▸ Work to complete: In the material below, find the line that contains "- JupyterLab allows" and the line that contains "## Numpy Tutorial", then write out exactly those two lines and everything between them.

▸ Material shown:

============================================================

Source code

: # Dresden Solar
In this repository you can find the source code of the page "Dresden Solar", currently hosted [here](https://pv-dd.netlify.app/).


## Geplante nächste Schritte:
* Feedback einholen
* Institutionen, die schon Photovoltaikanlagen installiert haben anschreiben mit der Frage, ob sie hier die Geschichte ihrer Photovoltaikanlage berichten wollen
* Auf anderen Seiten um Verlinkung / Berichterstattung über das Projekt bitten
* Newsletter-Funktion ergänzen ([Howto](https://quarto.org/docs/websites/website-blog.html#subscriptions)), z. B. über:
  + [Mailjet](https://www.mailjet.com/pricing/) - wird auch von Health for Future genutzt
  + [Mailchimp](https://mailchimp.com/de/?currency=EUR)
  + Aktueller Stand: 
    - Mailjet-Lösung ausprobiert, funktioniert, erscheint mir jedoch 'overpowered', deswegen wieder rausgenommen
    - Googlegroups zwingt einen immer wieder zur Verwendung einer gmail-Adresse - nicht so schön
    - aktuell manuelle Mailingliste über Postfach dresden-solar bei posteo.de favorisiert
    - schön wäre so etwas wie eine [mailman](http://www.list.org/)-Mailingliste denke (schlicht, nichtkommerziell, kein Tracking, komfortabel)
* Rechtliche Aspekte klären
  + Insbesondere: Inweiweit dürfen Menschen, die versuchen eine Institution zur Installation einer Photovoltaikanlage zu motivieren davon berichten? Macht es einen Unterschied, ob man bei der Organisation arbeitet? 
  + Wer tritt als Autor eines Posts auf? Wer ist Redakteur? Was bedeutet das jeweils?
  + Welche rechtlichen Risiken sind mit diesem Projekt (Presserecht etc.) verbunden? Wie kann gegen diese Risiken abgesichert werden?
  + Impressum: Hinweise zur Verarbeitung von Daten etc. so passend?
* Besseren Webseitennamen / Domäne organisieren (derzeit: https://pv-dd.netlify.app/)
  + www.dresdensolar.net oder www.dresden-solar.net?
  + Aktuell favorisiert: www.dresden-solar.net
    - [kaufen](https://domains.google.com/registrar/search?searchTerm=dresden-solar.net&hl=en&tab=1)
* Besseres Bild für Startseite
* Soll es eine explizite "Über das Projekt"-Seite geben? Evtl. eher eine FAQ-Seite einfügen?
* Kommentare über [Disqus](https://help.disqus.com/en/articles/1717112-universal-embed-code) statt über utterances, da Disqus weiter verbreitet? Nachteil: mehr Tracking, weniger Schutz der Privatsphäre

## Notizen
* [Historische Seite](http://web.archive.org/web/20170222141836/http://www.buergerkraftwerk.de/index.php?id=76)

============================================================

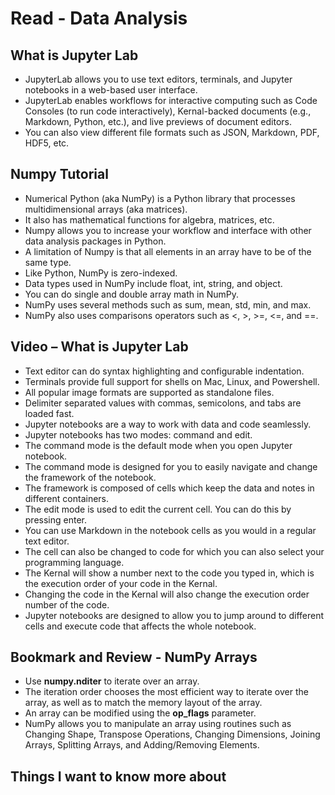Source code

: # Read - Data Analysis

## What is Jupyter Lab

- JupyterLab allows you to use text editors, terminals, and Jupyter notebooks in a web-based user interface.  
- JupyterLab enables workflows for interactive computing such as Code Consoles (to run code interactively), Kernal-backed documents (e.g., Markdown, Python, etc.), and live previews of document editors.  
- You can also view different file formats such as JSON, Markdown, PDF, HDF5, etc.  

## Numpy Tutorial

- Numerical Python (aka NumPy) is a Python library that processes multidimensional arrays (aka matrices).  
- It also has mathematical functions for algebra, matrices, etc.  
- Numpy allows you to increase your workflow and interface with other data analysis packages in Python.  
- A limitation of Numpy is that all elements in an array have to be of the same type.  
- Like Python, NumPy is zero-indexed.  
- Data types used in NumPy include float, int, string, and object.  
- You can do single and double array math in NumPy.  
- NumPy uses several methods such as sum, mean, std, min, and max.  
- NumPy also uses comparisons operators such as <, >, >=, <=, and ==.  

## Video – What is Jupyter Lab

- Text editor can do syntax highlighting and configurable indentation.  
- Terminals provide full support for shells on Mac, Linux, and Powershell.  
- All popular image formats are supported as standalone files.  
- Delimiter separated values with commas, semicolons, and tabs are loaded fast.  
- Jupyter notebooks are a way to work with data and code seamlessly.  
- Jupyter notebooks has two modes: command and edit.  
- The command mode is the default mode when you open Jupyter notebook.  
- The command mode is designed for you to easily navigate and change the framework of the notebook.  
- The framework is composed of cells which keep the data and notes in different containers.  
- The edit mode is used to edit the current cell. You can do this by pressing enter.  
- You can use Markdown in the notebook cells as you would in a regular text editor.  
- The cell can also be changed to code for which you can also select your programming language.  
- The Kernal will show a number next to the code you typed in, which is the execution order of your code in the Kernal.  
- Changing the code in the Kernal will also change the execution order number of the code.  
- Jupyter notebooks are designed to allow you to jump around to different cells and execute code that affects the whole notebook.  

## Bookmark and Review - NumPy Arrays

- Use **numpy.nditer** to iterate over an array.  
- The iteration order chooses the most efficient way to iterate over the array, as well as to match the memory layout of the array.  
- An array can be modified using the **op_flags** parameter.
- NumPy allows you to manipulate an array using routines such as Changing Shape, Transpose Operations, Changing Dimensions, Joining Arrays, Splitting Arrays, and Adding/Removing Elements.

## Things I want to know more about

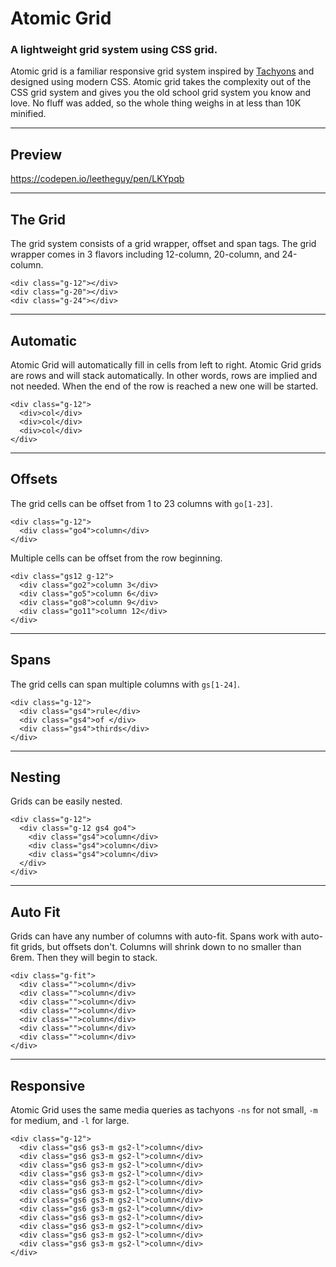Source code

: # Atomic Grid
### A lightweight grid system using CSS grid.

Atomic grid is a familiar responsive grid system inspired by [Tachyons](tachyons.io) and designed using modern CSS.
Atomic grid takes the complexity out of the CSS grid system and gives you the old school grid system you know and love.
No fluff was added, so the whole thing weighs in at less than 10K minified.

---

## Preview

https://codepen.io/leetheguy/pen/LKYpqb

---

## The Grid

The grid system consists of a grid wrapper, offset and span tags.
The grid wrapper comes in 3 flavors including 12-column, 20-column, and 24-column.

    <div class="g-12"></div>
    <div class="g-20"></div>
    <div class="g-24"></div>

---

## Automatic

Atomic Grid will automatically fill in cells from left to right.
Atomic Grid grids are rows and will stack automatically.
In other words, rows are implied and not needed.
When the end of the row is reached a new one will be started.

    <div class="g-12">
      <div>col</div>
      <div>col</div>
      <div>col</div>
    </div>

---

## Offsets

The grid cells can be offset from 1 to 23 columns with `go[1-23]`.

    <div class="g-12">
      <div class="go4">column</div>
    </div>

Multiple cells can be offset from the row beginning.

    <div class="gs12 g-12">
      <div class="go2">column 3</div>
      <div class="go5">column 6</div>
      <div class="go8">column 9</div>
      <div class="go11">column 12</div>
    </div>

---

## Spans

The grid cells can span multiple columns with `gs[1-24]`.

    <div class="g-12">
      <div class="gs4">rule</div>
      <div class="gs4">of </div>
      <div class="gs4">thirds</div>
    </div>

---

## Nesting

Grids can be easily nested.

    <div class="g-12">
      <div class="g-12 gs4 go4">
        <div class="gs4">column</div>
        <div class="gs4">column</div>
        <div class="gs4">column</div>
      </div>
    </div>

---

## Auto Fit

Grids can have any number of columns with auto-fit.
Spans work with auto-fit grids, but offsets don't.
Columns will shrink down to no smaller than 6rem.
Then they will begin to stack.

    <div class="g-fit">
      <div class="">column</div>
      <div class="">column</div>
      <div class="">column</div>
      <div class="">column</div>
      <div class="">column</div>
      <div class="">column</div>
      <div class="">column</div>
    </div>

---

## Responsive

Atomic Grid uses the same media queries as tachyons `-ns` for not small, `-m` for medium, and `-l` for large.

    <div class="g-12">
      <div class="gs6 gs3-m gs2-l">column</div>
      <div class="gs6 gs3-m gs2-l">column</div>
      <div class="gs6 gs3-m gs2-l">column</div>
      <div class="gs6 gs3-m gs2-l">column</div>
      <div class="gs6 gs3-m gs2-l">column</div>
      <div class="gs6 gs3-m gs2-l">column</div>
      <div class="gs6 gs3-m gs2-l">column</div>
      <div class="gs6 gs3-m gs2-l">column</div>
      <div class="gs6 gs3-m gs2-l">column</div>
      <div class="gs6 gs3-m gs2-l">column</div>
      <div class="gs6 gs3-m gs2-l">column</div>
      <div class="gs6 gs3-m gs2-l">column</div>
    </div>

============================================================

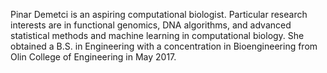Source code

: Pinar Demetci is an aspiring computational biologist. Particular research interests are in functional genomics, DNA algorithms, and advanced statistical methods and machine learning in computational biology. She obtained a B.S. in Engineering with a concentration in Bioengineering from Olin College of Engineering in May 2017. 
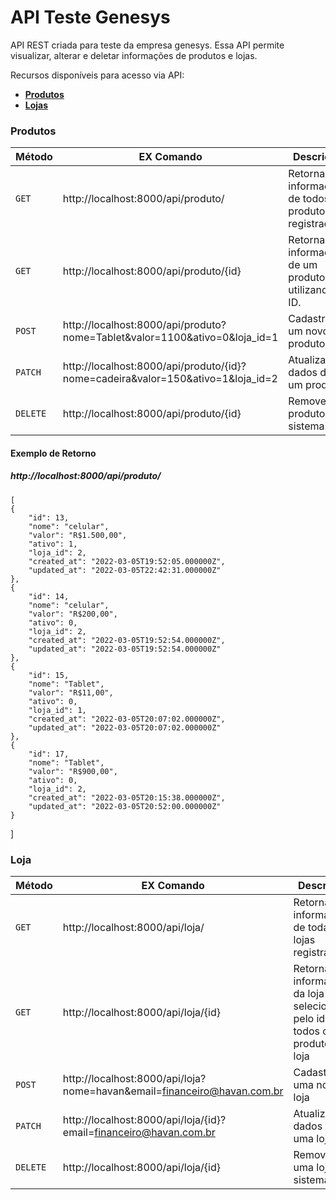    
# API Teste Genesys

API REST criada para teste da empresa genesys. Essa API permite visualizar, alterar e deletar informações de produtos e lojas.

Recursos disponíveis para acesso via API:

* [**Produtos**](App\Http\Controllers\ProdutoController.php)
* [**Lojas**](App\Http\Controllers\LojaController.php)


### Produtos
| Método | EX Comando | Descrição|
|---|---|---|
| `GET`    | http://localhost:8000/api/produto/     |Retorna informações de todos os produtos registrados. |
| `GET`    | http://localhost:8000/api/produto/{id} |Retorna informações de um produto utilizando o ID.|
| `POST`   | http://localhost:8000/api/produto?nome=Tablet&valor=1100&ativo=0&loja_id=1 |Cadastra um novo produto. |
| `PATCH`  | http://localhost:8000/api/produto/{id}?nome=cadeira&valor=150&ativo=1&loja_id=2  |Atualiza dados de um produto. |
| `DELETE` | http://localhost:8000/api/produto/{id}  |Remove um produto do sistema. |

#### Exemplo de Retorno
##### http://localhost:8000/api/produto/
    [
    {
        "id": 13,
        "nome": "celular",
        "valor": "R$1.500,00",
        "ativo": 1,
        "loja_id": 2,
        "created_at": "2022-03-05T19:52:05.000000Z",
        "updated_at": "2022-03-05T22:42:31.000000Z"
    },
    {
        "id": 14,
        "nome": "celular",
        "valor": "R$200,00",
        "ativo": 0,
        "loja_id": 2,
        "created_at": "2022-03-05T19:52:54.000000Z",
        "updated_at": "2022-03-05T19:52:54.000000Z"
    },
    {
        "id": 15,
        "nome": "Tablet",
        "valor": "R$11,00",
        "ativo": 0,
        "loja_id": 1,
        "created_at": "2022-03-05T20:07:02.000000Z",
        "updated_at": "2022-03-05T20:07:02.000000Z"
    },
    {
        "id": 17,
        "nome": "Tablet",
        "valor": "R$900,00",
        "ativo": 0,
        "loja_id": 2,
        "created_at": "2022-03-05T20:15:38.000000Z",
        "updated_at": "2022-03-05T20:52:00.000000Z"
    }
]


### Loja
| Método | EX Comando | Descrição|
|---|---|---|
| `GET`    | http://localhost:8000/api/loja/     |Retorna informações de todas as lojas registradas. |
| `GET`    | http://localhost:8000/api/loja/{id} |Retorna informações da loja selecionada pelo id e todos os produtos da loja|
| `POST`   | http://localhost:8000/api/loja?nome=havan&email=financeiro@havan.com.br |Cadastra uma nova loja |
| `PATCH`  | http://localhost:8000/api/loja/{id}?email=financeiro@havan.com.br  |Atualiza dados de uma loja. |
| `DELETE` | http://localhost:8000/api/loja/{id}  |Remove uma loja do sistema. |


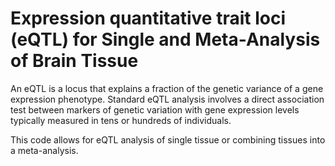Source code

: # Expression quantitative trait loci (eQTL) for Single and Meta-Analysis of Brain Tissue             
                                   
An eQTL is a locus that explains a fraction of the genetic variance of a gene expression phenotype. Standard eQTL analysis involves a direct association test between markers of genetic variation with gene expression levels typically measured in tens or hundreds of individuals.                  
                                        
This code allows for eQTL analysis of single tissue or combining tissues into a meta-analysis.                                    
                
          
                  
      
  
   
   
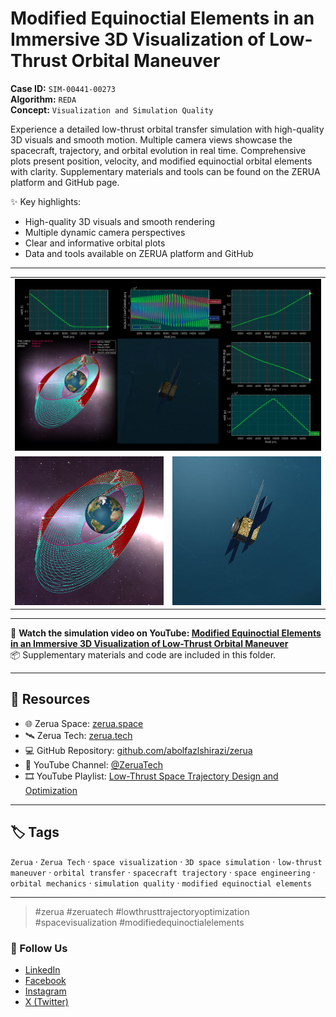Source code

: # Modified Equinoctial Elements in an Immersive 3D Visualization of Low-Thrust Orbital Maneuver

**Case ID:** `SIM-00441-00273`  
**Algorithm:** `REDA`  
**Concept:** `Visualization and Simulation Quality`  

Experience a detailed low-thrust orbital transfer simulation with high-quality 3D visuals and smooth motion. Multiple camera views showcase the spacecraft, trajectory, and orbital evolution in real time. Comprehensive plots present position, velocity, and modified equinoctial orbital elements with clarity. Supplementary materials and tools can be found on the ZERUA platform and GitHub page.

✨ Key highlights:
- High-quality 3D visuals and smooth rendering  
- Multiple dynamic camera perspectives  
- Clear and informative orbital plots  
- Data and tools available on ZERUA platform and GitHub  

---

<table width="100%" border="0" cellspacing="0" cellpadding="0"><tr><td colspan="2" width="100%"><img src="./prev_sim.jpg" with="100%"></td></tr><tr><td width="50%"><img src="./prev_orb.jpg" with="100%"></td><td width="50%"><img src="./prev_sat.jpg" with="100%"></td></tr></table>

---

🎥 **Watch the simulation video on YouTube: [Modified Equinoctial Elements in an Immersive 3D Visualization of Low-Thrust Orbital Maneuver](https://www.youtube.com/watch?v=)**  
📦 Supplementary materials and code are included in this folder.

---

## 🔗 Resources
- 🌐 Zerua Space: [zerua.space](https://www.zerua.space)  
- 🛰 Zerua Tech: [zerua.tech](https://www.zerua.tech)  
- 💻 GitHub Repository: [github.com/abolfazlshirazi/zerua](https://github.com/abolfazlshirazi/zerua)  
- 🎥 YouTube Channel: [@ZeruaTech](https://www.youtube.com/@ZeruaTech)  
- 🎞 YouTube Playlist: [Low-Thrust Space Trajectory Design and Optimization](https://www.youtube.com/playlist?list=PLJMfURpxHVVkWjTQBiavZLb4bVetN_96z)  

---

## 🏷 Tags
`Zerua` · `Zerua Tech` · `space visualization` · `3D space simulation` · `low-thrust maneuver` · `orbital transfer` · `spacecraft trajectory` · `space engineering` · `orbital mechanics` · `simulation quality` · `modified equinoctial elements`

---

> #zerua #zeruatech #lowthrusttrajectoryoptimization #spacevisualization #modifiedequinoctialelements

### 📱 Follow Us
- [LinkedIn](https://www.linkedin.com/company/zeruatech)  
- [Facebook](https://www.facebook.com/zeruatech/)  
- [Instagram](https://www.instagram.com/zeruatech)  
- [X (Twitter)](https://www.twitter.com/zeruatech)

============================================================

▸ Result of this exercise:
- JupyterLab allows you to use text editors, terminals, and Jupyter notebooks in a web-based user interface.  
- JupyterLab enables workflows for interactive computing such as Code Consoles (to run code interactively), Kernal-backed documents (e.g., Markdown, Python, etc.), and live previews of document editors.  
- You can also view different file formats such as JSON, Markdown, PDF, HDF5, etc.  

## Numpy Tutorial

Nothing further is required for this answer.